───── Provided entries

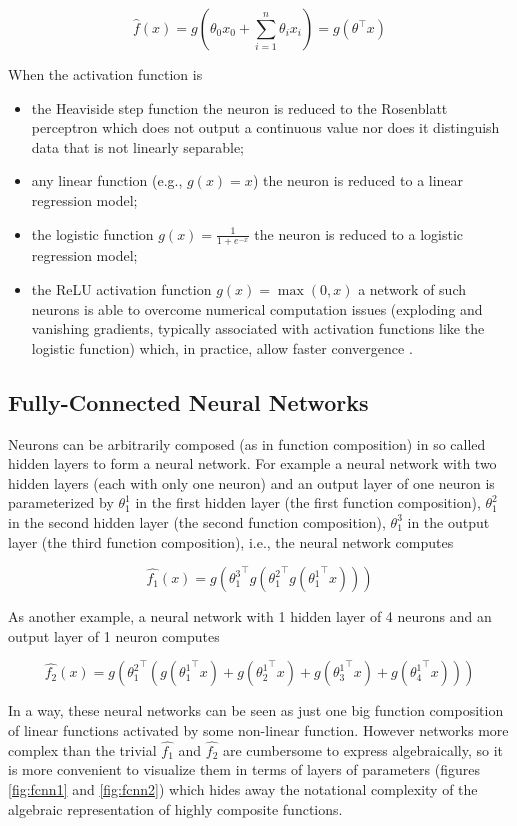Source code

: $$
\hat{f}(x) = g(\theta_0 x_0 + \sum_{i=1}^{n}{\theta_i x_i}) = g(\theta^{\top} x)
$$

When the activation function is

\begin{itemize}
    \item the Heaviside step function the neuron is reduced to the Rosenblatt perceptron \cite{perceptron} which does not output a continuous value nor does it distinguish data that is not linearly separable;
    \item any linear function (e.g., $g(x) = x$) the neuron is reduced to a linear regression model;
    \item the logistic function $g(x) = \frac{1}{1 + e^{-x}}$ the neuron is reduced to a logistic regression model;
    \item the ReLU activation function $g(x) = \max(0, x)$ a network of such neurons is able to overcome numerical computation issues (exploding and vanishing gradients, typically associated with activation functions like the logistic function) which, in practice, allow faster convergence \cite{alexnet}.
\end{itemize}

\subsection{Fully-Connected Neural Networks}

Neurons can be arbitrarily composed (as in function composition) in so called hidden layers to form a neural network. For example a neural network with two hidden layers (each with only one neuron) and an output layer of one neuron is parameterized by $\theta^1_1$ in the first hidden layer (the first function composition), $\theta^2_1$ in the second hidden layer (the second function composition), $\theta^3_1$ in the output layer (the third function composition), i.e., the neural network computes

$$
\hat{f_1}(x) = g({\theta^3_1}^{\top} g({\theta^2_1}^{\top} g({\theta^1_1}^{\top} x)))
$$


As another example, a neural network with 1 hidden layer of 4 neurons and an output layer of 1 neuron computes

$$
\hat{f_2}(x) = g({\theta^2_1}^{\top} (g({\theta^1_1}^{\top} x) + g({\theta^1_2}^{\top} x) + g({\theta^1_3}^{\top} x) + g({\theta^1_4}^{\top} x)))
$$

In a way, these neural networks can be seen as just one big function composition of linear functions activated by some non-linear function. However networks more complex than the trivial $\hat{f_1}$ and $\hat{f_2}$ are cumbersome to express algebraically, so it is more convenient to visualize them in terms of layers of parameters (figures \ref{fig:fcnn1} and \ref{fig:fcnn2}) which hides away the notational complexity of the algebraic representation of highly composite functions.

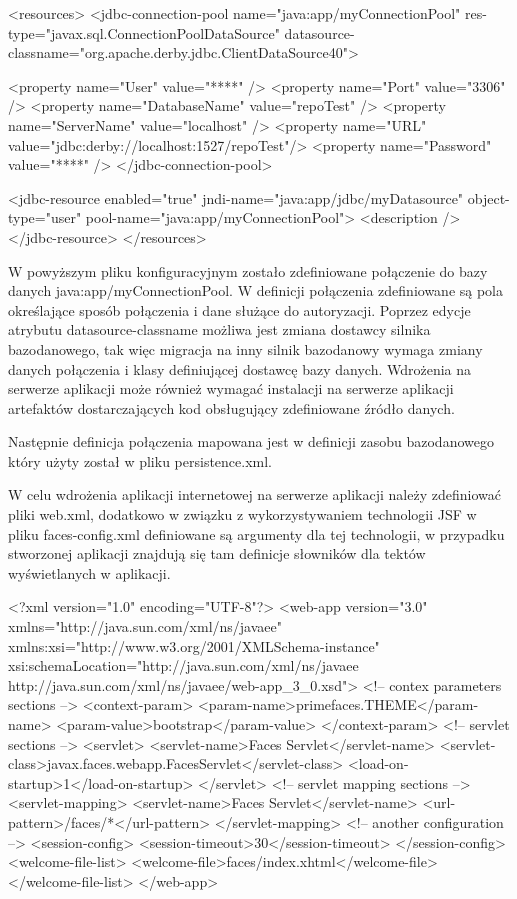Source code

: <resources>
   <jdbc-connection-pool name="java:app/myConnectionPool"
      res-type="javax.sql.ConnectionPoolDataSource"
      datasource-classname="org.apache.derby.jdbc.ClientDataSource40">

      <property name="User" value="****" />
      <property name="Port" value="3306" />
      <property name="DatabaseName" value="repoTest" />
      <property name="ServerName" value="localhost" />
      <property name="URL" value="jdbc:derby://localhost:1527/repoTest"/>
      <property name="Password" value="****" />
   </jdbc-connection-pool>

   <jdbc-resource enabled="true"
      jndi-name="java:app/jdbc/myDatasource"
      object-type="user"
      pool-name="java:app/myConnectionPool">
      <description />
   </jdbc-resource>
</resources>

W powyższym pliku konfiguracyjnym zostało zdefiniowane połączenie do bazy danych java:app/myConnectionPool. W definicji połączenia zdefiniowane są pola określające sposób połączenia i dane służące do autoryzacji. Poprzez edycje atrybutu datasource-classname możliwa jest zmiana dostawcy silnika bazodanowego, tak więc migracja na inny silnik bazodanowy wymaga zmiany danych połączenia i klasy definiującej dostawcę bazy danych. Wdrożenia na serwerze aplikacji może również wymagać instalacji na serwerze aplikacji artefaktów dostarczających kod obsługujący zdefiniowane źródło danych. 

Następnie definicja połączenia mapowana jest w definicji zasobu bazodanowego który użyty został w pliku persistence.xml.

W celu wdrożenia aplikacji internetowej na serwerze aplikacji należy zdefiniować pliki web.xml, dodatkowo w związku z wykorzystywaniem technologii JSF w pliku faces-config.xml definiowane są argumenty dla tej technologii, w przypadku stworzonej aplikacji znajdują się tam definicje słowników dla tektów wyświetlanych w aplikacji.


<?xml version="1.0" encoding="UTF-8"?>
<web-app version="3.0" xmlns="http://java.sun.com/xml/ns/javaee" xmlns:xsi="http://www.w3.org/2001/XMLSchema-instance" xsi:schemaLocation="http://java.sun.com/xml/ns/javaee http://java.sun.com/xml/ns/javaee/web-app_3_0.xsd">
	<!-- contex parameters sections -->
    <context-param>
        <param-name>primefaces.THEME</param-name>
        <param-value>bootstrap</param-value>
    </context-param>
	<!-- servlet sections -->
    <servlet>
        <servlet-name>Faces Servlet</servlet-name>
        <servlet-class>javax.faces.webapp.FacesServlet</servlet-class>
        <load-on-startup>1</load-on-startup>
    </servlet>
	<!-- servlet mapping sections -->
    <servlet-mapping>
        <servlet-name>Faces Servlet</servlet-name>
        <url-pattern>/faces/*</url-pattern>
    </servlet-mapping>
	<!-- another configuration -->
    <session-config>
        <session-timeout>30</session-timeout>
    </session-config>
    <welcome-file-list>
        <welcome-file>faces/index.xhtml</welcome-file>
    </welcome-file-list>
</web-app>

──────────

[Exercise aim] Return the full material word for word. Do not include the pictures.

[Finished task]
Source code

: $$
\hat{f}(x) = g(\theta_0 x_0 + \sum_{i=1}^{n}{\theta_i x_i}) = g(\theta^{\top} x)
$$

When the activation function is

\begin{itemize}
    \item the Heaviside step function the neuron is reduced to the Rosenblatt perceptron \cite{perceptron} which does not output a continuous value nor does it distinguish data that is not linearly separable;
    \item any linear function (e.g., $g(x) = x$) the neuron is reduced to a linear regression model;
    \item the logistic function $g(x) = \frac{1}{1 + e^{-x}}$ the neuron is reduced to a logistic regression model;
    \item the ReLU activation function $g(x) = \max(0, x)$ a network of such neurons is able to overcome numerical computation issues (exploding and vanishing gradients, typically associated with activation functions like the logistic function) which, in practice, allow faster convergence \cite{alexnet}.
\end{itemize}

\subsection{Fully-Connected Neural Networks}

Neurons can be arbitrarily composed (as in function composition) in so called hidden layers to form a neural network. For example a neural network with two hidden layers (each with only one neuron) and an output layer of one neuron is parameterized by $\theta^1_1$ in the first hidden layer (the first function composition), $\theta^2_1$ in the second hidden layer (the second function composition), $\theta^3_1$ in the output layer (the third function composition), i.e., the neural network computes

$$
\hat{f_1}(x) = g({\theta^3_1}^{\top} g({\theta^2_1}^{\top} g({\theta^1_1}^{\top} x)))
$$


As another example, a neural network with 1 hidden layer of 4 neurons and an output layer of 1 neuron computes

$$
\hat{f_2}(x) = g({\theta^2_1}^{\top} (g({\theta^1_1}^{\top} x) + g({\theta^1_2}^{\top} x) + g({\theta^1_3}^{\top} x) + g({\theta^1_4}^{\top} x)))
$$

In a way, these neural networks can be seen as just one big function composition of linear functions activated by some non-linear function. However networks more complex than the trivial $\hat{f_1}$ and $\hat{f_2}$ are cumbersome to express algebraically, so it is more convenient to visualize them in terms of layers of parameters (figures \ref{fig:fcnn1} and \ref{fig:fcnn2}) which hides away the notational complexity of the algebraic representation of highly composite functions.

Source code

: <resources>
   <jdbc-connection-pool name="java:app/myConnectionPool"
      res-type="javax.sql.ConnectionPoolDataSource"
      datasource-classname="org.apache.derby.jdbc.ClientDataSource40">

      <property name="User" value="****" />
      <property name="Port" value="3306" />
      <property name="DatabaseName" value="repoTest" />
      <property name="ServerName" value="localhost" />
      <property name="URL" value="jdbc:derby://localhost:1527/repoTest"/>
      <property name="Password" value="****" />
   </jdbc-connection-pool>

   <jdbc-resource enabled="true"
      jndi-name="java:app/jdbc/myDatasource"
      object-type="user"
      pool-name="java:app/myConnectionPool">
      <description />
   </jdbc-resource>
</resources>

W powyższym pliku konfiguracyjnym zostało zdefiniowane połączenie do bazy danych java:app/myConnectionPool. W definicji połączenia zdefiniowane są pola określające sposób połączenia i dane służące do autoryzacji. Poprzez edycje atrybutu datasource-classname możliwa jest zmiana dostawcy silnika bazodanowego, tak więc migracja na inny silnik bazodanowy wymaga zmiany danych połączenia i klasy definiującej dostawcę bazy danych. Wdrożenia na serwerze aplikacji może również wymagać instalacji na serwerze aplikacji artefaktów dostarczających kod obsługujący zdefiniowane źródło danych. 

Następnie definicja połączenia mapowana jest w definicji zasobu bazodanowego który użyty został w pliku persistence.xml.

W celu wdrożenia aplikacji internetowej na serwerze aplikacji należy zdefiniować pliki web.xml, dodatkowo w związku z wykorzystywaniem technologii JSF w pliku faces-config.xml definiowane są argumenty dla tej technologii, w przypadku stworzonej aplikacji znajdują się tam definicje słowników dla tektów wyświetlanych w aplikacji.


<?xml version="1.0" encoding="UTF-8"?>
<web-app version="3.0" xmlns="http://java.sun.com/xml/ns/javaee" xmlns:xsi="http://www.w3.org/2001/XMLSchema-instance" xsi:schemaLocation="http://java.sun.com/xml/ns/javaee http://java.sun.com/xml/ns/javaee/web-app_3_0.xsd">
	<!-- contex parameters sections -->
    <context-param>
        <param-name>primefaces.THEME</param-name>
        <param-value>bootstrap</param-value>
    </context-param>
	<!-- servlet sections -->
    <servlet>
        <servlet-name>Faces Servlet</servlet-name>
        <servlet-class>javax.faces.webapp.FacesServlet</servlet-class>
        <load-on-startup>1</load-on-startup>
    </servlet>
	<!-- servlet mapping sections -->
    <servlet-mapping>
        <servlet-name>Faces Servlet</servlet-name>
        <url-pattern>/faces/*</url-pattern>
    </servlet-mapping>
	<!-- another configuration -->
    <session-config>
        <session-timeout>30</session-timeout>
    </session-config>
    <welcome-file-list>
        <welcome-file>faces/index.xhtml</welcome-file>
    </welcome-file-list>
</web-app>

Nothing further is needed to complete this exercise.